Task prompt:
Each line in the entries below that holds the string "else" is to be listed.

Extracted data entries
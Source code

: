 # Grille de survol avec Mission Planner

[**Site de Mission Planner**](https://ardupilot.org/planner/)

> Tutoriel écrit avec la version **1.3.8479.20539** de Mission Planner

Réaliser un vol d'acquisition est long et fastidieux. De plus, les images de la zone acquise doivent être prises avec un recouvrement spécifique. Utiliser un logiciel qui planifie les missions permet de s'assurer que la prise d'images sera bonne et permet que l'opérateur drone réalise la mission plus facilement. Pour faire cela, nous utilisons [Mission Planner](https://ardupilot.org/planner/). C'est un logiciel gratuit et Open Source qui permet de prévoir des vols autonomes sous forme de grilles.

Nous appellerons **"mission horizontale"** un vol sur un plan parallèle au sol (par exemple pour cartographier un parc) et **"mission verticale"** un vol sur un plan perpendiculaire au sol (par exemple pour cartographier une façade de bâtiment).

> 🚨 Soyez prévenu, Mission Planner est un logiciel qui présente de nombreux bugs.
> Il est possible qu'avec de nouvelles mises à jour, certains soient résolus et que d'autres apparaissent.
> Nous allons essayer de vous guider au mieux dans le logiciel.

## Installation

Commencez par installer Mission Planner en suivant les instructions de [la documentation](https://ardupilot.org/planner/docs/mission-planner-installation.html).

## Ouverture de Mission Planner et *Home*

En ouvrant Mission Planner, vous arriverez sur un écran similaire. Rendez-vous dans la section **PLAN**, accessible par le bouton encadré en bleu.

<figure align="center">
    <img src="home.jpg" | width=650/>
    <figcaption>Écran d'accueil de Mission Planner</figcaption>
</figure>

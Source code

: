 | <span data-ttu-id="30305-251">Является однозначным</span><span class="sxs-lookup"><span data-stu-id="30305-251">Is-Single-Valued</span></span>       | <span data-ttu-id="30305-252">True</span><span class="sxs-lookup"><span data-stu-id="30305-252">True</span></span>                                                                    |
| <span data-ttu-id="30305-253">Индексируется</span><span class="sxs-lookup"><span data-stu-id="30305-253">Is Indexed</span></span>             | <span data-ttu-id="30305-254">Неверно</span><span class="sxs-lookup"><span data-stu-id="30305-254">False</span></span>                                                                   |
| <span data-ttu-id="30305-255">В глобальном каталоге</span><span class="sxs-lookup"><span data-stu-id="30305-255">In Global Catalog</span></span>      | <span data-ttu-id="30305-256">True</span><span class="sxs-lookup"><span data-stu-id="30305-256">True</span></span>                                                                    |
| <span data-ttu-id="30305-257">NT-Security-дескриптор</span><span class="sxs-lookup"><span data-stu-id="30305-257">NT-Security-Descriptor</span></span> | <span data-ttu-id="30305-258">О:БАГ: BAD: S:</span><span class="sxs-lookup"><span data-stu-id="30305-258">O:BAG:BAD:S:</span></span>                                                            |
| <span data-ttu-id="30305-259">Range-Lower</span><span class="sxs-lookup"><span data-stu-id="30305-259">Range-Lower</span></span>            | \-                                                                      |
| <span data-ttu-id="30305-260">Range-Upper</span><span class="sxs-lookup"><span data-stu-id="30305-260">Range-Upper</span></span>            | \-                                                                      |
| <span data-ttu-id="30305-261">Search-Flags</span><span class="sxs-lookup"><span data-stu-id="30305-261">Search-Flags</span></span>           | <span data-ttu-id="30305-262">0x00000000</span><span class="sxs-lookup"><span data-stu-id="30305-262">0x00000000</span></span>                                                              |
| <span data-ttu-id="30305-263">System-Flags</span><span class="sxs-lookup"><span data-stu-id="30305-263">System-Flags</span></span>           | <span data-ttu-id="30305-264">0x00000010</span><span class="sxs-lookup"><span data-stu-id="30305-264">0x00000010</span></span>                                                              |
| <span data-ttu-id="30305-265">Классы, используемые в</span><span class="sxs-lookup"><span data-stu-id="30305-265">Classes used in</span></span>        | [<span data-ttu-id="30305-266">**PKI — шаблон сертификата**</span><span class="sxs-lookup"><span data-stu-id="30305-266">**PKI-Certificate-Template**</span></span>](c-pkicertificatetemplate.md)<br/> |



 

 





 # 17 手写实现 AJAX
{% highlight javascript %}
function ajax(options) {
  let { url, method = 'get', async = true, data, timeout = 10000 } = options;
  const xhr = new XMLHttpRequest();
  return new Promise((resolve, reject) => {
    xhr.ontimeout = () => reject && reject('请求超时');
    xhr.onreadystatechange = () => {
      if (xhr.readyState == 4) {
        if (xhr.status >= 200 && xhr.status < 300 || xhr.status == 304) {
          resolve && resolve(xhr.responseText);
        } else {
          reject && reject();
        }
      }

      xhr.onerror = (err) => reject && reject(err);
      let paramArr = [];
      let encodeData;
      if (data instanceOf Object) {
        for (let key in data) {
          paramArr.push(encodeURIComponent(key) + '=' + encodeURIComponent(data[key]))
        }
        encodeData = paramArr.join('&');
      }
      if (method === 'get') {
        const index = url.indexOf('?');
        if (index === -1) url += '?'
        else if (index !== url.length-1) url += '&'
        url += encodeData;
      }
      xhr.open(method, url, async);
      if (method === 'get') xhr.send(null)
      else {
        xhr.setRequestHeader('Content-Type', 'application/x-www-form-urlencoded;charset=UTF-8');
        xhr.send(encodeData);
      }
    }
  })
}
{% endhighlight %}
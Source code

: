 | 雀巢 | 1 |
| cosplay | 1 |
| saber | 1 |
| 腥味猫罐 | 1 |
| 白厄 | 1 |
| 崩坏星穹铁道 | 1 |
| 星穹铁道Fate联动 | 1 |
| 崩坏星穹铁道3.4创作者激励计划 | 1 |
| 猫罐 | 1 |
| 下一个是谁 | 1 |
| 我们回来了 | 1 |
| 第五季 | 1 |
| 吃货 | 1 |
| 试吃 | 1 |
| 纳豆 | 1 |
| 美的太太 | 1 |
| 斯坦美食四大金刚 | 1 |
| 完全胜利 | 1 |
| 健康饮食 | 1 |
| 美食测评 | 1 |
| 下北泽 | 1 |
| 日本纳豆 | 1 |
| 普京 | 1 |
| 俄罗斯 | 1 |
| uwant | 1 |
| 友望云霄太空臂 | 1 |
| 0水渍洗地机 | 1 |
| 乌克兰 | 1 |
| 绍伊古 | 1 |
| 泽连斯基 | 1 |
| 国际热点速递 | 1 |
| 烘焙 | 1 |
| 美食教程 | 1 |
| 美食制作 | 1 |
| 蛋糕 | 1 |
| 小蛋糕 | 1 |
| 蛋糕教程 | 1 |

Response to the exercise:
        } else {
        else if (index !== url.length-1) url += '&'
      else {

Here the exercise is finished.